I love paradox.  In that regard, this baby-mooning is fascinating.  I am continually seeing old items combine with new items.  It feels so strange and disorienting, my new life.  But then I watch Joel cuddle with Bowie, and I read my Victorian novel in the bathtub, and we sip lattes from Zoka...and life feels again as it was, familiar and comforting.  I'll ride the undulating waves of paradox for some time now, and at the best of times, I can be gentle with myself.  At the worst?  Hell, I just sleep as much as I can.  Crying too.  It's so good for the soul.

Bowie is really quite easy and laid-back thus far.  This could be the newborn haze exaggerated by her even earlier birth, but we are still sleeping a lot.  We find that this might be sustainable...full well knowing that next week, she'll change not only the game, but probably all the rules as well.  It is a strange existence, to focus almost solely on making sure a small human is fed, cleaned, healthy, warm, and sleeping.  While all consuming, I still hear my strong mind vocalizing its analysis, grabbing the newness and wringing out all the new lessons it has for me.  Even when I am fully engaged in her, I find the voice doesn't quell so much as combine with hers. I've not found anything profound yet, but I figure new life is in itself profound enough.  Yes, quite profound enough indeed.
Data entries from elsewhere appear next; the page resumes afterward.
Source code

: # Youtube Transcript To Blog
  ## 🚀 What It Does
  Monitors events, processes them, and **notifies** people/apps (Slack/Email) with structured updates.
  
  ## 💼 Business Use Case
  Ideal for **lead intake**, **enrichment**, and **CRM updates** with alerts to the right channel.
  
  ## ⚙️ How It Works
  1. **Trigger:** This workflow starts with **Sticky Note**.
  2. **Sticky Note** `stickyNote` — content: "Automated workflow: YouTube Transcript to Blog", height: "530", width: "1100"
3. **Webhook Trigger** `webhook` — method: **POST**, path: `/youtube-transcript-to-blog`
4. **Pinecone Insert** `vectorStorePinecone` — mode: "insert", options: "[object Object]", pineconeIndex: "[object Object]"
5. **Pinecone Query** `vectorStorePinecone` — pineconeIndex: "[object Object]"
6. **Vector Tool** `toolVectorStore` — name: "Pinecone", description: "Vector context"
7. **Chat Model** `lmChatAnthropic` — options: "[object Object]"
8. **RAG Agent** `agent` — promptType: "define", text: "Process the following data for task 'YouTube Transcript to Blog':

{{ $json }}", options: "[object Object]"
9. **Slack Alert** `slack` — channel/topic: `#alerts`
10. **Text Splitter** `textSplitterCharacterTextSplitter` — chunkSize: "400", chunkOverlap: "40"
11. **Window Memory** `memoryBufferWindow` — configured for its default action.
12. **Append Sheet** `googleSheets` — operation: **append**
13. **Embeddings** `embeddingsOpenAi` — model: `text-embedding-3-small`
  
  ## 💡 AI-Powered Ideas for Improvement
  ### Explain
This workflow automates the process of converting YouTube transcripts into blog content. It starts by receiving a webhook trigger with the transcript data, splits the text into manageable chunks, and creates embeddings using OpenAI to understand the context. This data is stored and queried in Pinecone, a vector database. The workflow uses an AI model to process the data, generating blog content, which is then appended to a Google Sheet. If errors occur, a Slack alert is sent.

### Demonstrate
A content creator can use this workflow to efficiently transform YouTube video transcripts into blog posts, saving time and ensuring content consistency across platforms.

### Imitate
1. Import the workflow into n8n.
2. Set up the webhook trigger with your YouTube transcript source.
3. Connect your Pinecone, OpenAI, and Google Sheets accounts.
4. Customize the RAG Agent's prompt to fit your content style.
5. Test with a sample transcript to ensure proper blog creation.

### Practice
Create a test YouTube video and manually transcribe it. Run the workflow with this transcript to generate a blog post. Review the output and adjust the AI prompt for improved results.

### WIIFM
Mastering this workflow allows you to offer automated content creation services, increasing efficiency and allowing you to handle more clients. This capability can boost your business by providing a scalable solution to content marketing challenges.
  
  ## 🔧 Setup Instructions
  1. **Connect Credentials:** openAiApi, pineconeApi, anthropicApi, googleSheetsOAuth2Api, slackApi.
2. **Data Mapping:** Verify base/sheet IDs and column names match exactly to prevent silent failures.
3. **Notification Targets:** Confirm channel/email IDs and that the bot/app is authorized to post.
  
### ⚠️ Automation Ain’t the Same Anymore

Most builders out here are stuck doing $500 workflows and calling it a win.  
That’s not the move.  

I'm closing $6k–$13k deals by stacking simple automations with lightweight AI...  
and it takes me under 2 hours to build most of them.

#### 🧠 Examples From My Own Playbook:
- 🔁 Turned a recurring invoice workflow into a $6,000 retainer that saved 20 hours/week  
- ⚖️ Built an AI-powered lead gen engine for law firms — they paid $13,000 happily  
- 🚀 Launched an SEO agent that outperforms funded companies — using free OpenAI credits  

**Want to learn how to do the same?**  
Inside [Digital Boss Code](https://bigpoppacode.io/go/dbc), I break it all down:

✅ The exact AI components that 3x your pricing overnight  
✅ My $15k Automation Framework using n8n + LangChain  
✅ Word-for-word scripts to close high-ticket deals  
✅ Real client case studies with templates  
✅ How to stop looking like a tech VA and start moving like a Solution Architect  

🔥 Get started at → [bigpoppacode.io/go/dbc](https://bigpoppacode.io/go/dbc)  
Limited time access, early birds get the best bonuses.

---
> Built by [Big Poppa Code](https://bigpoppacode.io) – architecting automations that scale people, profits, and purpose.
To one week of her life leading me into the first week of motherhood.  It's not so bad, except the outfits and all the leaking.


The Baby Star has Landed: "A hazy cosmic jive"
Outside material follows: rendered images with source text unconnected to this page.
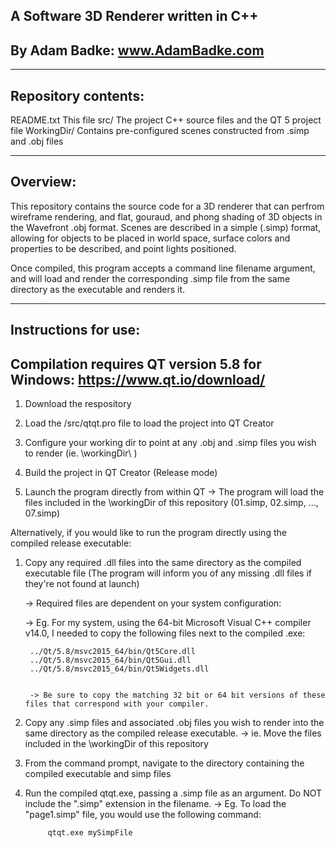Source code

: A Software 3D Renderer written in C++
-------------------------------------
By Adam Badke: www.AdamBadke.com
-------------------------------------
--------------------
Repository contents:
--------------------
README.txt				This file
src/					The project C++ source files and the QT 5 project file
WorkingDir/				Contains pre-configured scenes constructed from .simp and .obj files

---------
Overview:
---------
This repository contains the source code for a 3D renderer that can perfrom wireframe rendering, and flat, gouraud, and phong shading of 3D objects in the Wavefront .obj format. Scenes are described in a simple (.simp) format, allowing for objects to be placed in world space, surface colors and properties to be described, and point lights positioned.

Once compiled, this program accepts a command line filename argument, and will load and render the corresponding .simp file from the same directory as the executable and renders it.

---------------------
Instructions for use:
----------------------------------------------------------------------------
Compilation requires QT version 5.8 for Windows: https://www.qt.io/download/
----------------------------------------------------------------------------
1) Download the respository

2) Load the /src/qtqt.pro file to load the project into QT Creator

3) Configure your working dir to point at any .obj and .simp files you wish to render (ie. \workingDir\ )

3) Build the project in QT Creator (Release mode)

4) Launch the program directly from within QT
  -> The program will load the files included in the \workingDir of this repository (01.simp, 02.simp, ..., 07.simp)


Alternatively, if you would like to run the program directly using the compiled release executable:

1) Copy any required .dll files into the same directory as the compiled executable file (The program will inform you of any missing .dll files if they're not found at launch)
	
	-> Required files are dependent on your system configuration:
	
	-> Eg. For my system, using the 64-bit Microsoft Visual C++ compiler v14.0, I needed to copy the following files next to the compiled .exe:
		
		../Qt/5.8/msvc2015_64/bin/Qt5Core.dll
		../Qt/5.8/msvc2015_64/bin/Qt5Gui.dll
		../Qt/5.8/msvc2015_64/bin/Qt5Widgets.dll 
	
	
		-> Be sure to copy the matching 32 bit or 64 bit versions of these files that correspond with your compiler.
	
  
2) Copy any .simp files and associated .obj files you wish to render into the same directory as the compiled release executable. 
	-> ie. Move the files included in the \workingDir of this repository
			
3) From the command prompt, navigate to the directory containing the compiled executable and simp files

7) Run the compiled qtqt.exe, passing a .simp file as an argument. Do NOT include the ".simp" extension in the filename.
  -> Eg. To load the "page1.simp" file, you would use the following command:
		
			qtqt.exe mySimpFile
July 05, 2012 Candace Morris 13 Comments

Here I am, last Friday afternoon, 35 weeks and 1 day pregnant.  My midwife and I joked that I might have this kid this weekend.
Hilarious, I say.
Don't I look amused?
After 24 hours of labor, the last four trying to push out an "unfavorably positioned" baby (I love how they say that, as if it was just a minor inconvenience and not DAMN NIGH IMPOSSIBLE (occiput posterior position with the addition of her leaning her head way back so the forehead presented first.  The forehead does not mold or shape like the rest of the head, so you can imagine my dilemma)), the little star found her way to us.
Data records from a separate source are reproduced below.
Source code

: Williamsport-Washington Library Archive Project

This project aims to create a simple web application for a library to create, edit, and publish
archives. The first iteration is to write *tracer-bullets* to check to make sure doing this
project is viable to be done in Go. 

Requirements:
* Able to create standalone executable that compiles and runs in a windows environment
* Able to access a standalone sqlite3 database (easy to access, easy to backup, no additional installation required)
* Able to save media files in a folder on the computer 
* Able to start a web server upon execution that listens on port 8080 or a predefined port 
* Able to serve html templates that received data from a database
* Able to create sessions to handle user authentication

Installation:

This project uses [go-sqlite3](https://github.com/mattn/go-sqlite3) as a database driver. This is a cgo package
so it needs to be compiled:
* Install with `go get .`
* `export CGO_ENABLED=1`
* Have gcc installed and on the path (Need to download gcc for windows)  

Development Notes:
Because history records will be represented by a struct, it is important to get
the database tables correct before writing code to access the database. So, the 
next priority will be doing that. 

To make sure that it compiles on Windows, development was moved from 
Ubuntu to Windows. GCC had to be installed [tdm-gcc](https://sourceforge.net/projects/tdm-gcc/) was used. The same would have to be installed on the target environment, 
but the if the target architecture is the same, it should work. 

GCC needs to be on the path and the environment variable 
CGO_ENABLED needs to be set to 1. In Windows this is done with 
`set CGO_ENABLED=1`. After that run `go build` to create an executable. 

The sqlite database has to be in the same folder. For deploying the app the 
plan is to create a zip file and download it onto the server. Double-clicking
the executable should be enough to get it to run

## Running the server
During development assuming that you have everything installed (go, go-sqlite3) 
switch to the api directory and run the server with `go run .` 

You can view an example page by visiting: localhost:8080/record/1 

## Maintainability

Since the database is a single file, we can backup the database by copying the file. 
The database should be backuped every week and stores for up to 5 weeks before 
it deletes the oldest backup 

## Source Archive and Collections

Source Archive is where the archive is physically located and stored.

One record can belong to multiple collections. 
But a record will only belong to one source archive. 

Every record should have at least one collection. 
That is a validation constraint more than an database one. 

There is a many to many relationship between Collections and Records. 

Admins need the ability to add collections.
Since she was "late pre-term" (born between 35-37 weeks), we had to stay at the hospital for 48 hours for observation. She was a total champ, and one nurse called her a "lusty rockstar." Fitting, if you ask me, since we decided to name her after David Bowie.  Which is to say it's not so much after him as much as an homage to my sister, who introduced me to him and loves him so.  I love its bad-ass sounding cuteness and the message it sends the world, "I am probably just a bit too much for your taste, but if you get me, you effing get me!"  That, or the message will have something to do with the wearing of spandex and a remarkably ambidextrous visage.  At the very least, it will say, "I am not ordinary."  It also means "victory."  Her middle name was chosen after her father's long-term love affair with the night sky.  Andromeda is the neighboring galaxy threatening to collide with ours, and also means "courageous thinker."

Bowie Andromeda Morris
6.6lbs, 17.75"

We are home, we are doing well. 

Our words are giants when they do us injury,
and dwarfs when they do us service.
-Wilkie Collins The Woman in White

And so, I will let the grandiose changes stay large rather than trap them with a word.